Saved data entries -

*-*-*

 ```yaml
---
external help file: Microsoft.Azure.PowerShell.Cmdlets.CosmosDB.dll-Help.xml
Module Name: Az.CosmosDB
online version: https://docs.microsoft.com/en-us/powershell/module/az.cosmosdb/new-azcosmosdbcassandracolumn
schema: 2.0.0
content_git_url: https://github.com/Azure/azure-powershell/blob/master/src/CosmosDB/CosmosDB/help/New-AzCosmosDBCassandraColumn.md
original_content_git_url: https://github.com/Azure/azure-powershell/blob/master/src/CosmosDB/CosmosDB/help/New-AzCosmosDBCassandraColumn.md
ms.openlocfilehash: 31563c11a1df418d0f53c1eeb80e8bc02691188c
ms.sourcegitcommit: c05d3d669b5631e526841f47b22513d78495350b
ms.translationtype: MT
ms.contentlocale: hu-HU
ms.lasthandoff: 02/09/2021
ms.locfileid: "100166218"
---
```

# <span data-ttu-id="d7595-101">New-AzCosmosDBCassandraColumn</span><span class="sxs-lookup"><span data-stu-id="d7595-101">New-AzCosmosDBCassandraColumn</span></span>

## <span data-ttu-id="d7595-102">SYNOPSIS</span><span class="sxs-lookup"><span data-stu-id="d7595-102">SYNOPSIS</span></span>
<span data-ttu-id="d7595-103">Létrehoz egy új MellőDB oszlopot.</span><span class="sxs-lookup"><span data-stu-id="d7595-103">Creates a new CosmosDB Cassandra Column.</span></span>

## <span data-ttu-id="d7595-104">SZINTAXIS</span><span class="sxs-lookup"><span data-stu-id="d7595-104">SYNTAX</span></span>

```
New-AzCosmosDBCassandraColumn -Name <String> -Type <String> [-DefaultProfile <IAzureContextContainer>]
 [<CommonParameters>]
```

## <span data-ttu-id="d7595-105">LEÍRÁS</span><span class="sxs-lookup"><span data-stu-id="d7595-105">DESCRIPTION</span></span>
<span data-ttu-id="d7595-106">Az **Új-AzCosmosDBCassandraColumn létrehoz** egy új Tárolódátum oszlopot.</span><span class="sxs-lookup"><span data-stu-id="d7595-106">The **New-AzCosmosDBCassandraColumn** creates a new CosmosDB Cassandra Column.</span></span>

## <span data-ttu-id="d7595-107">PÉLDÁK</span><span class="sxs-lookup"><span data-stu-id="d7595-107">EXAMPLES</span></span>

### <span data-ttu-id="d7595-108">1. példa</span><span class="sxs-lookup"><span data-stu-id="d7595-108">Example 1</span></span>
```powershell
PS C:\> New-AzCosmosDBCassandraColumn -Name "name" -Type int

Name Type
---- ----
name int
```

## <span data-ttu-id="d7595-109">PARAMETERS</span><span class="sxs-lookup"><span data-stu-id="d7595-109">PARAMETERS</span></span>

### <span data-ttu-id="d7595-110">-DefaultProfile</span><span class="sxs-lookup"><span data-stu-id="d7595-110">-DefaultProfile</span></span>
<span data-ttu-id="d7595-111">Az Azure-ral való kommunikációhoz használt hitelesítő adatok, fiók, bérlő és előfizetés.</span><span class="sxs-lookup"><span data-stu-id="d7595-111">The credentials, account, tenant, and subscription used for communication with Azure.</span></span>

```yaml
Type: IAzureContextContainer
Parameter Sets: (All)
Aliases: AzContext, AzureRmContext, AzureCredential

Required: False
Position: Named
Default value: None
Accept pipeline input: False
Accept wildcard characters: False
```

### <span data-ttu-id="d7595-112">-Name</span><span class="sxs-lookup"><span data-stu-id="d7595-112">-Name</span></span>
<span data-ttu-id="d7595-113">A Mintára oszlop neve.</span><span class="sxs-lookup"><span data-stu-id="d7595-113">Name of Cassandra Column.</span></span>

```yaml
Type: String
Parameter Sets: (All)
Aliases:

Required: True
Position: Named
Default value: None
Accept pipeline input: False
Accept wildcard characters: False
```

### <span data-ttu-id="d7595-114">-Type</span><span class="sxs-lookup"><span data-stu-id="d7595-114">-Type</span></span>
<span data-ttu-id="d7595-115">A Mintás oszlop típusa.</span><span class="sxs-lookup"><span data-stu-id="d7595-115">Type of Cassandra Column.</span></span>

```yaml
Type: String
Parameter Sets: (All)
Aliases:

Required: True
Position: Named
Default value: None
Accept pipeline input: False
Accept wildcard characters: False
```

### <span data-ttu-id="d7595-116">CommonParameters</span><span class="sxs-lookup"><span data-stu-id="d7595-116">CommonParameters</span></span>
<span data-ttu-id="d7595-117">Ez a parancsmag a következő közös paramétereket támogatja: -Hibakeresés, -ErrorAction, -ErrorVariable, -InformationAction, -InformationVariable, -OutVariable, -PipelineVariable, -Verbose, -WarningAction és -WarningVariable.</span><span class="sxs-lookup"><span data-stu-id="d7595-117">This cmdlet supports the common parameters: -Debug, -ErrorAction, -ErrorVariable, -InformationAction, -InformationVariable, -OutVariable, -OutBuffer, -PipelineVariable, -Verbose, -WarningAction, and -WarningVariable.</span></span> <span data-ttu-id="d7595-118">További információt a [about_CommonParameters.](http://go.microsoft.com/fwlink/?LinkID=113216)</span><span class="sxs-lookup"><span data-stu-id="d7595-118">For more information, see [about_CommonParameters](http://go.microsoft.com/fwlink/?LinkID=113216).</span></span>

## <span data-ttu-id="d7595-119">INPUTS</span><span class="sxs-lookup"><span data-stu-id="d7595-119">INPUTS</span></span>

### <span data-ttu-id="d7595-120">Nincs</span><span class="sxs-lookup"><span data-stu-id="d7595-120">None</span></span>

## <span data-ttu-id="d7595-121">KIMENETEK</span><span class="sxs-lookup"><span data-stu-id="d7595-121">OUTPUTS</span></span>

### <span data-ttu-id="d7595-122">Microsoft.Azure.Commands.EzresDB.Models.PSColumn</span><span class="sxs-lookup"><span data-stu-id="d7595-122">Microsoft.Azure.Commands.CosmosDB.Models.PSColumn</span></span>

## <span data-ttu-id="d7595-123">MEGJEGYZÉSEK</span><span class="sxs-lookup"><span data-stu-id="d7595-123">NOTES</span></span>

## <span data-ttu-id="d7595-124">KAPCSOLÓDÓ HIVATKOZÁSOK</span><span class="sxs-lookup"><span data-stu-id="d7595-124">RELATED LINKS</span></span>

*-*-*

WHAT YOU ARE ASKED TO DO - Within the entries, determine the count of lines containing the string "DefaultProfile" and output it alone.

OUTPUT OF THE TASK - 2